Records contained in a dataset
----------

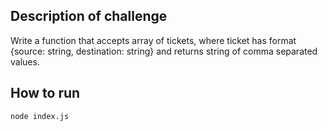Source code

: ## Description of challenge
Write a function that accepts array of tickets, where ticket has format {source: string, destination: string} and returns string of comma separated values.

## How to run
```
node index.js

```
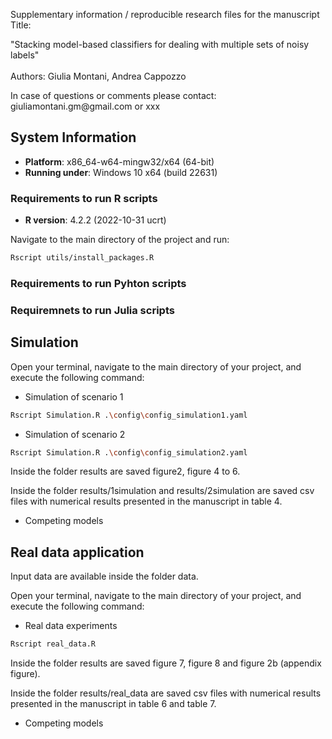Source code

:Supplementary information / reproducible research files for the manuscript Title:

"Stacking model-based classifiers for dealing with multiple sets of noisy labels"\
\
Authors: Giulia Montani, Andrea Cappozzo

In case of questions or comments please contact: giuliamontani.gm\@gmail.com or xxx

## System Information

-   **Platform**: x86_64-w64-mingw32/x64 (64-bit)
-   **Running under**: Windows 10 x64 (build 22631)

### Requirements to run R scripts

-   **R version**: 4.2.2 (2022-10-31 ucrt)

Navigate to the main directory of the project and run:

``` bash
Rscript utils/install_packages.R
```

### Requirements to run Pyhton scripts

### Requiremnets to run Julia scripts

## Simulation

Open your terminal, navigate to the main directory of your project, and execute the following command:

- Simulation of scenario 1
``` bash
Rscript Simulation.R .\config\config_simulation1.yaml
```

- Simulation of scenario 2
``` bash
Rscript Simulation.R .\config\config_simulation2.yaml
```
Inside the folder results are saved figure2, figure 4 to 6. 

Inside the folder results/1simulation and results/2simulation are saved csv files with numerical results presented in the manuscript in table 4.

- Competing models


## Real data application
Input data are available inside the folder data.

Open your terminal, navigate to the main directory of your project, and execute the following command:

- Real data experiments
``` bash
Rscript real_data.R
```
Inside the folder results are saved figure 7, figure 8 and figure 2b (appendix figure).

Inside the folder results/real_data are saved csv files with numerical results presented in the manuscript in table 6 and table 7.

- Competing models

----------

**Assigned task:** Across all the entries, how many lines hold the string "files"? Only the number is needed.

**Result of the task:** 3